Norma Ann Winstone MBE (born 23 September 1941) is an English jazz singer and lyricist. With a career spanning more than 50 years, she is best known for her contributions to improvised vocal music. Musicians with whom she has worked include Michael Garrick, John Surman, Michael Gibbs, Mike Westbrook, as well as pianist John Taylor, who was her former husband.

==Biography==
===Early years and education===
Born as Norma Ann Short in Bow, East London, England, she was 10 years old when her family moved to Dagenham, Essex. Encouraged by her primary school teacher, she applied for and won a scholarship to attend Saturday-school at Trinity Music College, and after passing her 11-plus exams, she went to Dagenham County High School (where Dudley Moore was then a senior pupil). Like Moore, her music teacher there was Peter Cork (1926–2012). At the age of 17, she discovered jazz, listening to Ella Fitzgerald and Oscar Peterson being played on Radio Luxembourg.

===Career===
Winstone began singing in bands around Dagenham in the early 1960s, and has said of her early experiences: "I've always been on the edge, always felt like I was swimming against the tide and somehow couldn't stop. I met a pianist called Chris Goody and we'd get together and play things. He knew Margaret Busby who was in a publishing company called Alison and Busby. She also wrote lyrics for tunes like 'Naima'. I was inspired by her, though I didn't write words myself at that time, I didn't think I could."

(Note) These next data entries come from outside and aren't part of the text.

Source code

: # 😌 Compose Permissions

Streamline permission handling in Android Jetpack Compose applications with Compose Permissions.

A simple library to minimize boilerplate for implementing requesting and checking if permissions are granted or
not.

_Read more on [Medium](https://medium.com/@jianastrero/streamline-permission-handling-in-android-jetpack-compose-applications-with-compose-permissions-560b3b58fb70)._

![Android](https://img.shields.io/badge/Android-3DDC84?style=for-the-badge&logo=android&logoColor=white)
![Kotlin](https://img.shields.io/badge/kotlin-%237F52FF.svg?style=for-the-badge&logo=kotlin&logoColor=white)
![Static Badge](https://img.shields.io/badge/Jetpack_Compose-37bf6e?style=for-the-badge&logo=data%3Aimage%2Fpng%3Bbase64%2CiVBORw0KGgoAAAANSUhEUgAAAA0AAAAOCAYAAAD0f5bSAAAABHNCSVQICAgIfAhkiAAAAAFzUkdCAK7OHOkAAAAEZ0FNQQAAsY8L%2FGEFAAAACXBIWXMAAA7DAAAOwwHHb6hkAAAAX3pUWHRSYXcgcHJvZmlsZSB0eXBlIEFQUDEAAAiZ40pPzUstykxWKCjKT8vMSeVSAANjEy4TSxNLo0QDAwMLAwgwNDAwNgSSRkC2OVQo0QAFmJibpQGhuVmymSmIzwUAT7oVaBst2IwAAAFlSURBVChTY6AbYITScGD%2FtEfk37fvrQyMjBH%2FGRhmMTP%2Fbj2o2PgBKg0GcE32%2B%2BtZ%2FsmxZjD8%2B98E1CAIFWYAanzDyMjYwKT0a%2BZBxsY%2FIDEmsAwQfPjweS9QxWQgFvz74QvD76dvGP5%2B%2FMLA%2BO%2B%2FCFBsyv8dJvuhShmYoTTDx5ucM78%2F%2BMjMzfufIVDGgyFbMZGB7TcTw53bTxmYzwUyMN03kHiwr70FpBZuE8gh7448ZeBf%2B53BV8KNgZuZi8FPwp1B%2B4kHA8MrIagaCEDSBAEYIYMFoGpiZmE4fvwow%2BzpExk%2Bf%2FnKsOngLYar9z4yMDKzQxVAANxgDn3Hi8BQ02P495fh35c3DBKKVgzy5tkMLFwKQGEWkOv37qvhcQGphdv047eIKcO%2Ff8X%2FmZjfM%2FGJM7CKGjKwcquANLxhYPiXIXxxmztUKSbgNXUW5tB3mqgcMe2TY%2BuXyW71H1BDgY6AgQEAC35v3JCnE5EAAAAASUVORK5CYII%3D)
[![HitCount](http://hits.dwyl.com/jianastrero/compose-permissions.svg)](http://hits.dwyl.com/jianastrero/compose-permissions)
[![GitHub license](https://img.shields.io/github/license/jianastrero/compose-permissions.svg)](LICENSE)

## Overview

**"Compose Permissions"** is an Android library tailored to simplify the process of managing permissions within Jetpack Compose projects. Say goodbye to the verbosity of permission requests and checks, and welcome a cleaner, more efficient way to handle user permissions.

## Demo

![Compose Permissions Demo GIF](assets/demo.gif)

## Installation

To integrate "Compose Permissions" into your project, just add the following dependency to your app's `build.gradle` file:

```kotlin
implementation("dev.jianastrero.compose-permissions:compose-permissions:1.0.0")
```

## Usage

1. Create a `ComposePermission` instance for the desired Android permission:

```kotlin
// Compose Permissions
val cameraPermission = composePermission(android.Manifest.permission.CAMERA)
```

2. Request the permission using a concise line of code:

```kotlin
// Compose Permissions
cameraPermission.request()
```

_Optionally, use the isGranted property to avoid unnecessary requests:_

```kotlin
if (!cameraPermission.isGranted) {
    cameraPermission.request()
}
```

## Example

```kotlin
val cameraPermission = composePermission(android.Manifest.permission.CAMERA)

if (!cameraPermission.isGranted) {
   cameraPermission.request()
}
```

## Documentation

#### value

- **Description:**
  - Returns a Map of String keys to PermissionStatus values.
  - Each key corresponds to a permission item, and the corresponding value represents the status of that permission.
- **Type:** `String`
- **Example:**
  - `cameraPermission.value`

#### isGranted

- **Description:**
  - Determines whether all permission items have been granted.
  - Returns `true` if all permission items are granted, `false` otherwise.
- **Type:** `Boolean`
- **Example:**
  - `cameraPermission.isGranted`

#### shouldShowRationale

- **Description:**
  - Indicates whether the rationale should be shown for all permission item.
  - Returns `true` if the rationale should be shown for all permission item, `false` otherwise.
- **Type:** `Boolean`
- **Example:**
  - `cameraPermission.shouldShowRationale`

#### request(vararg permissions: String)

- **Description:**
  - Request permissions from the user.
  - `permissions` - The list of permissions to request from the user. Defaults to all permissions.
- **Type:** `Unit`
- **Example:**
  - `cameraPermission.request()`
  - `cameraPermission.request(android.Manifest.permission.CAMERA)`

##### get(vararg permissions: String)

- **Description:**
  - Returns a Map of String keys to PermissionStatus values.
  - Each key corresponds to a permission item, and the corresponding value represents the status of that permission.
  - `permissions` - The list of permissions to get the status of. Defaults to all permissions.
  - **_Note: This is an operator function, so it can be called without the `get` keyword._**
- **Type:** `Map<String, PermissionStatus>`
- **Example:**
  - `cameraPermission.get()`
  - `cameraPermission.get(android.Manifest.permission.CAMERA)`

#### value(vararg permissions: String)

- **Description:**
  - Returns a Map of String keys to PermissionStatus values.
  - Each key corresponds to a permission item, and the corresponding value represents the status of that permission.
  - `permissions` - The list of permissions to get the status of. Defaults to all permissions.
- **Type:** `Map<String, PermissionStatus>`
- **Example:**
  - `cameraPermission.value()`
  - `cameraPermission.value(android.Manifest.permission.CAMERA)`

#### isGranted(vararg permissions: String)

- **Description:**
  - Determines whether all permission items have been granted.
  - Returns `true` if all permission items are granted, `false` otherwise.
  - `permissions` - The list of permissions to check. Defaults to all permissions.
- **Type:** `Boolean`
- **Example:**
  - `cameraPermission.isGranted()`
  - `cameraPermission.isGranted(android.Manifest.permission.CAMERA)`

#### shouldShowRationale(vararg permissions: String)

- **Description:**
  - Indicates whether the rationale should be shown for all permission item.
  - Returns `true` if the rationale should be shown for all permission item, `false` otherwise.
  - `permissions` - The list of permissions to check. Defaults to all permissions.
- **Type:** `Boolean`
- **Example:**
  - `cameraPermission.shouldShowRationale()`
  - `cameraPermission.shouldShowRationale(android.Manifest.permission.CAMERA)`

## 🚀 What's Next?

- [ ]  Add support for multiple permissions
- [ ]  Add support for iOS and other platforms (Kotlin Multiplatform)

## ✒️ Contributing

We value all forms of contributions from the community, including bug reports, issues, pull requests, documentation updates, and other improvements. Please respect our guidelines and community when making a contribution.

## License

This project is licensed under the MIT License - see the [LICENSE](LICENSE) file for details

Winstone first attracted attention when in the late 1960s she appeared at Ronnie Scott's Jazz Club sharing the bill with Roland Kirk. Interviewed in 2020, she said: "I went along to a gig at the Charlie Chester Club and I sat in with a drummer called John Stevens and he was incredibly enthusiastic and jumped up and said, 'I'm going to tell Ronnie Scott about you, he should give you an audition!' ... Eventually, I went to the club, and after reminding Ronnie that eight months before he promised to invite me for an audition, we got it and he gave me four weeks there opposite Roland Kirk. I think I was on cloud nine...." This led to her first radio BBC broadcast, which by chance was heard by singer Carmen McRae on a visit from the US, who met Winstone and was interviewed for a jazz magazine with her.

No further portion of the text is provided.